Tuesday 17 July 2012

PTSD: Post-Traumatic Stress (Sack) Disorder

Recently, civilization was taken back by another century by the progressive minded BRF-led government in Lagos State. While men like El-Rufai and Japh Omojuwa endorsed the supposed timely decision of the Executive Governor, other more critically thinking ones thought the action was ill-advised, even ill-timed at its best.


The government under BRF threw out almost 800 of the doctors working across the state in the General Hospitals and the Teaching Hospital. Now, I will not delve into what may have precipitated this imbroglio. That is now spilled milk. Rather I will only, in passing, draw attention to the alacrity with which a learned man like BRF sacked the medical doctors. It was probably the most risible action I had ever seen taken by any government.

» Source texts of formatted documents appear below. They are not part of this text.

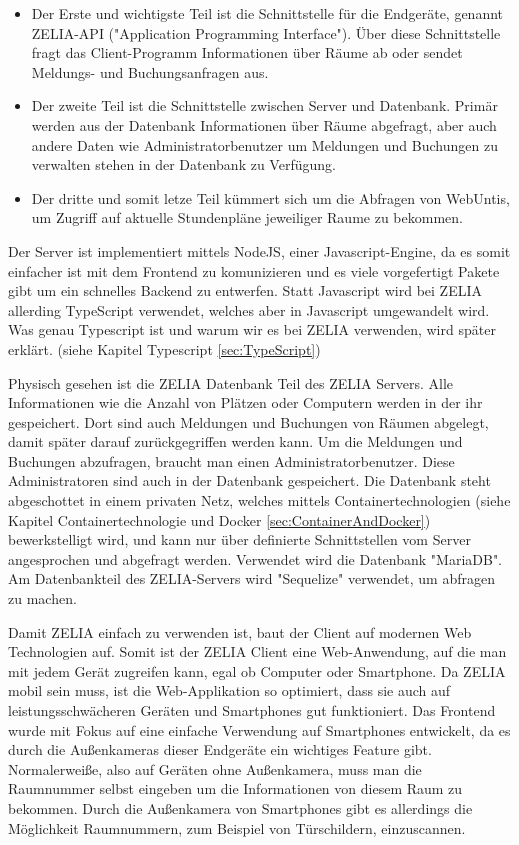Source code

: \begin{itemize}
    \item Der Erste und wichtigste Teil ist die Schnittstelle für die Endgeräte, genannt ZELIA-API ("Application Programming Interface"). Über diese Schnittstelle fragt das Client-Programm Informationen über Räume ab oder sendet Meldungs- und Buchungsanfragen aus.
    \item Der zweite Teil ist die Schnittstelle zwischen Server und Datenbank. Primär werden aus der Datenbank Informationen über Räume abgefragt, aber auch andere Daten wie Administratorbenutzer um Meldungen und Buchungen zu verwalten stehen in der Datenbank zu Verfügung. 
    \item Der dritte und somit letze Teil kümmert sich um die Abfragen von WebUntis, um Zugriff auf aktuelle Stundenpläne jeweiliger Raume zu bekommen.
\end{itemize}

Der Server ist implementiert mittels NodeJS, einer Javascript-Engine, da es somit einfacher ist mit dem Frontend zu komunizieren und es viele vorgefertigt Pakete gibt um ein schnelles Backend zu entwerfen. Statt Javascript wird bei ZELIA allerding TypeScript verwendet, welches aber in Javascript umgewandelt wird. Was genau Typescript ist und warum wir es bei ZELIA verwenden, wird später erklärt. (siehe Kapitel Typescript \ref{sec:TypeScript})


Physisch gesehen ist die ZELIA Datenbank Teil des ZELIA Servers. Alle Informationen wie die Anzahl von Plätzen oder Computern werden in der ihr gespeichert. Dort sind auch Meldungen und Buchungen von Räumen abgelegt, damit später darauf zurückgegriffen werden kann. Um die Meldungen und Buchungen abzufragen, braucht man einen Administratorbenutzer. Diese Administratoren sind auch in der Datenbank gespeichert. Die Datenbank steht abgeschottet in einem privaten Netz, welches mittels Containertechnologien (siehe Kapitel Containertechnologie und Docker \ref{sec:ContainerAndDocker}) bewerkstelligt wird, und kann nur über definierte Schnittstellen vom Server angesprochen und abgefragt werden. Verwendet wird die Datenbank "MariaDB". Am Datenbankteil des ZELIA-Servers wird "Sequelize" verwendet, um abfragen zu machen.


Damit ZELIA einfach zu verwenden ist, baut der Client auf modernen Web Technologien auf. Somit ist der ZELIA Client eine Web-Anwendung, auf die man mit jedem Gerät zugreifen kann, egal ob Computer oder Smartphone. Da ZELIA mobil sein muss, ist die Web-Applikation so optimiert, dass sie auch auf leistungsschwächeren Geräten und Smartphones gut funktioniert. Das Frontend wurde mit Fokus auf eine einfache Verwendung auf Smartphones entwickelt, da es durch die Außenkameras dieser Endgeräte ein wichtiges Feature gibt. Normalerweiße, also auf Geräten ohne Außenkamera, muss man die Raumnummer selbst eingeben um die Informationen von diesem Raum zu bekommen. Durch die Außenkamera von Smartphones gibt es allerdings die Möglichkeit Raumnummern, zum Beispiel von Türschildern, einzuscannen. 

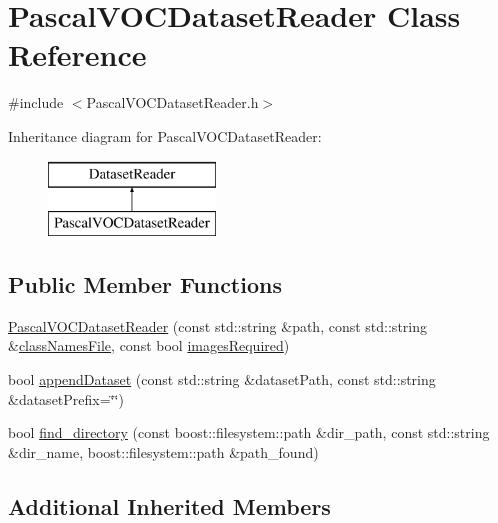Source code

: \hypertarget{class_pascal_v_o_c_dataset_reader}{}\section{Pascal\+V\+O\+C\+Dataset\+Reader Class Reference}
\label{class_pascal_v_o_c_dataset_reader}


{\ttfamily \#include $<$Pascal\+V\+O\+C\+Dataset\+Reader.\+h$>$}

Inheritance diagram for Pascal\+V\+O\+C\+Dataset\+Reader\+:\begin{figure}[H]
\begin{center}
\leavevmode
\includegraphics[height=2.000000cm]{class_pascal_v_o_c_dataset_reader}
\end{center}
\end{figure}
\subsection*{Public Member Functions}
\begin{DoxyCompactItemize}
\item 
\hyperlink{class_pascal_v_o_c_dataset_reader_ae0a8634aa9fbd308e6c1a1ecb60a7c89}{Pascal\+V\+O\+C\+Dataset\+Reader} (const std\+::string \&path, const std\+::string \&\hyperlink{class_dataset_reader_a45ded43b56539f1e37a24ca9c94b4611}{class\+Names\+File}, const bool \hyperlink{class_dataset_reader_a71d04d25d58e0e9a0c05d69afcff03a1}{images\+Required})
\item 
bool \hyperlink{class_pascal_v_o_c_dataset_reader_a845b70b47078741f29d8e348c3c48467}{append\+Dataset} (const std\+::string \&dataset\+Path, const std\+::string \&dataset\+Prefix=\char`\"{}\char`\"{})
\item 
bool \hyperlink{class_pascal_v_o_c_dataset_reader_a3b3e05816606147534b8af5b8c28bb29}{find\+\_\+directory} (const boost\+::filesystem\+::path \&dir\+\_\+path, const std\+::string \&dir\+\_\+name, boost\+::filesystem\+::path \&path\+\_\+found)
\end{DoxyCompactItemize}
\subsection*{Additional Inherited Members}


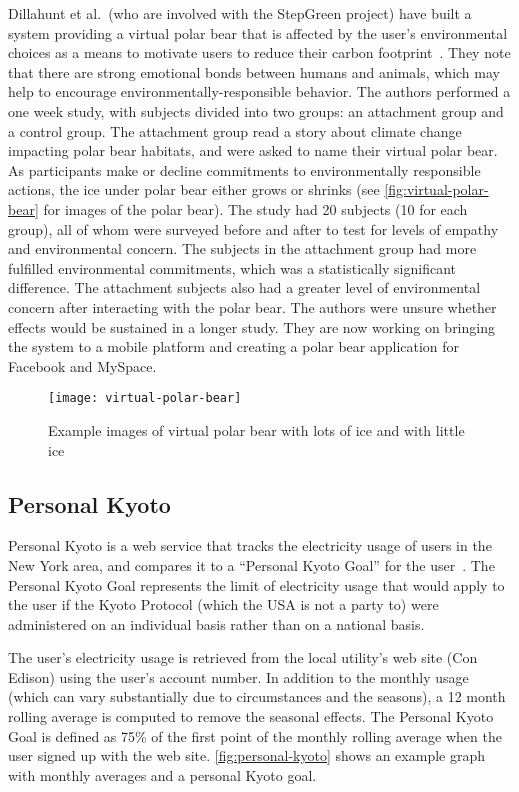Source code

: Dillahunt et al.\ (who are involved with the StepGreen project) have built a system providing a virtual polar bear that is affected by the user's environmental choices as a means to motivate users to reduce their carbon footprint~\cite{dillahunt-virtual-polar-bear-2008}. They note that there are strong emotional bonds between humans and animals, which may help to encourage environmentally-responsible behavior. The authors performed a one week study, with subjects divided into two groups: an attachment group and a control group. The attachment group read a story about climate change impacting polar bear habitats, and were asked to name their virtual polar bear. As participants make or decline commitments to environmentally responsible actions, the ice under polar bear either grows or shrinks (see \autoref{fig:virtual-polar-bear} for images of the polar bear). The study had 20 subjects (10 for each group), all of whom were surveyed before and after to test for levels of empathy and environmental concern. The subjects in the attachment group had more fulfilled environmental commitments, which was a statistically significant difference. The attachment subjects also had a greater level of environmental concern after interacting with the polar bear. The authors were unsure whether effects would be sustained in a longer study. They are now working on bringing the system to a mobile platform and creating a polar bear application for Facebook and MySpace.

\begin{figure}[htbp]
	\centering
		\texttt{[image: virtual-polar-bear]}
		\caption{Example images of virtual polar bear with lots of ice and with little ice}
		\label{fig:virtual-polar-bear}
\end{figure}


\subsection{Personal Kyoto}
\label{sec:personal-kyoto}

Personal Kyoto is a web service that tracks the electricity usage of users in the New York area, and compares it to a ``Personal Kyoto Goal'' for the user~\cite{Personal-Kyoto-website}. The Personal Kyoto Goal represents the limit of electricity usage that would apply to the user if the Kyoto Protocol (which the USA is not a party to) were administered on an individual basis rather than on a national basis.

The user's electricity usage is retrieved from the local utility's web site (Con Edison) using the user's account number. In addition to the monthly usage (which can vary substantially due to circumstances and the seasons), a 12 month rolling average is computed to remove the seasonal effects. The Personal Kyoto Goal is defined as 75\% of the first point of the monthly rolling average when the user signed up with the web site. \autoref{fig:personal-kyoto} shows an example graph with monthly averages and a personal Kyoto goal.

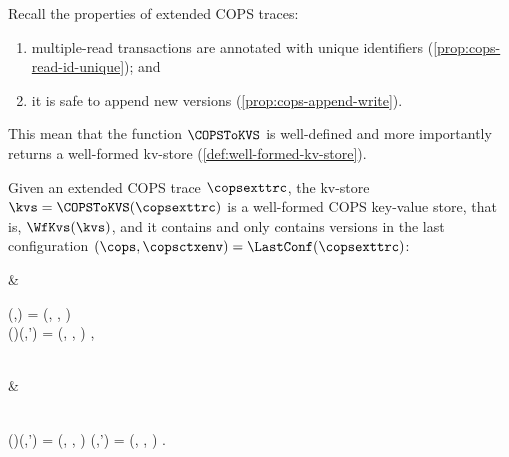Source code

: 

Recall the properties of extended COPS traces:
\begin{enumerate}
\item multiple-read transactions are annotated with unique identifiers (\cref{prop:cops-read-id-unique});
and \item it is safe to append new versions (\cref{prop:cops-append-write}).
\end{enumerate}
This mean that the function \( \COPSToKVS \) is well-defined and more importantly 
returns a well-formed kv-store (\cref{def:well-formed-kv-store}).

\begin{proposition}
Given an extended COPS trace \( \copsexttrc \),
the kv-store \( \kvs = \COPSToKVS(\copsexttrc) \) is a well-formed COPS key-value store,
that is, \( \WfKvs(\kvs) \),
and it contains and only contains versions 
in the last configuration \( (\cops,\copsctxenv) = \LastConf(\copsexttrc) \):
\begin{Formulae}
& \begin{Formula}
    \Forall{\key \in \Keys | \idx \in \Indexs | \val \in \Values | \copstxid \in \COPSTxIDs }
    \kvs(\key,\idx) = (\val, \copstxid, \stub )
    \\ \implies 
    \cops(\repl)(\key,\idx') = (\val, \copstxid, \stub ) ,
    \label{equ:versions-in-merged-cops-to-replicas}
\end{Formula}
\\ & \begin{Formula}
    \Forall{\key \in \Keys | \idx \in \Indexs | \val \in \Values | \copstxid \in \COPSTxIDs }
    \\ \Forall{ \repl \in \COPSReplicas}
    \cops(\repl)(\key,\idx') = (\val, \copstxid, \stub ) 
    \implies 
    \kvs(\key,\idx') = (\val, \copstxid, \stub ) .
    \label{equ:versions-in-replicas-to-merged-cops}
\end{Formula}
\end{Formulae}
\end{proposition}
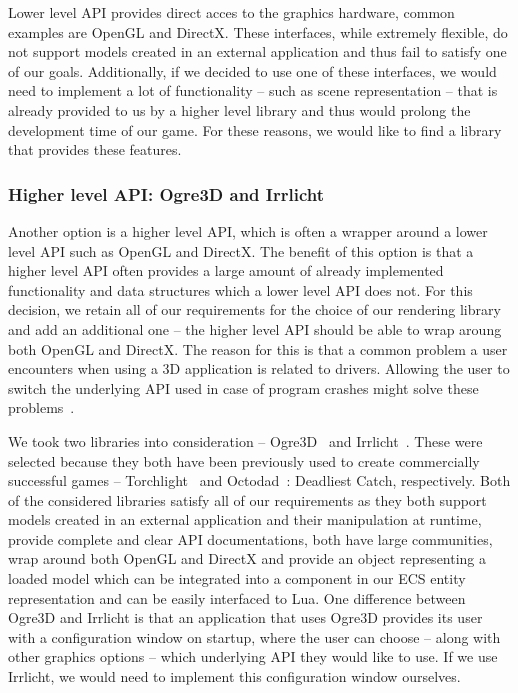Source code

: Lower level API provides direct acces to the graphics hardware, common examples are OpenGL and DirectX. These interfaces, while
extremely flexible, do not support models created in an external application and thus fail to satisfy one of our goals. Additionally,
if we decided to use one of these interfaces, we would need to implement a lot of functionality -- such as scene representation -- that 
is already provided to us by a higher level library and thus would prolong the development time of our game. For these reasons, we would
like to find a library that provides these features.

\subsubsection{Higher level API: Ogre3D and Irrlicht}

Another option is a higher level API, which is often a wrapper around
a lower level API such as OpenGL and DirectX. The benefit of this option is that a higher level API often provides a large amount
of already implemented functionality and data structures which a lower level API does not. For this decision, we retain all of our
requirements for the choice of our rendering
library and add an additional one -- the higher level API should be able to wrap aroung both OpenGL and DirectX. The reason for this is
that a common problem a user encounters when using a 3D application is related to drivers. Allowing the user to switch the underlying
API used in case of program crashes might solve these problems~\cite{BothOpenGLAndDirectX}.

We took two libraries into consideration -- Ogre3D~\cite{Ogre3D} and Irrlicht~\cite{Irrlicht}. These were selected because they both have
been previously used to create commercially successful games -- Torchlight~\cite{Torchlight} and Octodad~\cite{Octodad}: Deadliest Catch, 
respectively.
Both of the considered libraries satisfy all of our requirements as they both
support models created in an external application and their manipulation at runtime, provide complete and clear API documentations,
both have large communities, wrap around both OpenGL and DirectX and provide an object representing a loaded model which can be
integrated into a component in our ECS entity representation and can be easily interfaced to Lua. One difference between Ogre3D and Irrlicht
is that an application that uses Ogre3D provides its user with a configuration window on startup, where the user can choose -- along with
other graphics options -- which underlying API they would like to use. If we use Irrlicht, we would need to implement this configuration
window ourselves.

A lot of us know of PTSD. It is a psychiatric condition that typically follows exposure to a psychologically traumatic event. Typically, the condition is an anxiety disorder and the patient may display a wide spectrum of symptoms ranging from anxiety to aversion to apathy.


What BRF and his goons have put the Medical Doctors in its employ through is arguably the worst form of PTSD. Aside from the sacked ones, even the unaffected ones have been infinitely cowered into their shells. They now cringe at the slightest batting of an eyelid by those in power. Some may argue that this was one of the actual objectives of the LASG. Some say the action was only designed to 'shake' the doctors and remind all the other civil servants in the State that there are indeed no sacred cows in the State civil service.


While the brouhaha lasted in the health sector, what worried me the most was the perception of the general public on the matter. I read with untold agony the derision and disrespect with which members of the public took the doctors to the cleaners. There was no derogatory name under the sun I didn't see in the newspapers. Suddenly, the doctors in Lagos were an anathema to the same people they laboriously toiled to offer medical services to. As far as Lagosians were concerned, the doctors were callous, ignoble and insolent.


Personally, after the recall to work, my own form of PTSD was in the form of apathy. Some others developed acute anxiety, some others aversion, some others actually developed the insolence they had been accused of  inadvertently. 


Every morning, I look into the faces of my colleagues at work. They smile when they can but beyond that, all I see is dejection and fear. There is no sense of fulfillment and the feeling of betrayal, not just from their employers and colleagues, but from the public is hard to miss. I then wonder, what quality of care these doctors will offer to the teeming patients who line up everyday to complain of one thing or the other.


You cannot give what you don't have and Newton also states that 'To every action, there is an equal and opposite reaction'. During the crisis, the public showed little empathy for the doctors and now, those doctors have unfortunately also lost some degree of empathy for the patients. Most of them will probably not admit it but it is very true. 


Prior to the fracas, I remember vividly how doctors in my center occasionally even had to contribute money for some patients. For drugs, for transportation, for their meals sometimes. I have a doctor friend who routinely donates blood to patients as he feels he has enough and should help those who are in need of healthy blood. I know how doctors prick themselves with needles and risk their own lives just because someone's wife or husband or father or mother needs attention urgently. Just two days ago, someone I know had to give intravenous Aminophylline to a woman who suddenly collapsed from acute sever asthma. He didn't even ask for gloves, he was so desperate to save the lady's life that he put his at risk by using a sharp without universal precaution and safety. Foolish, isn't it? After-all, who begged him?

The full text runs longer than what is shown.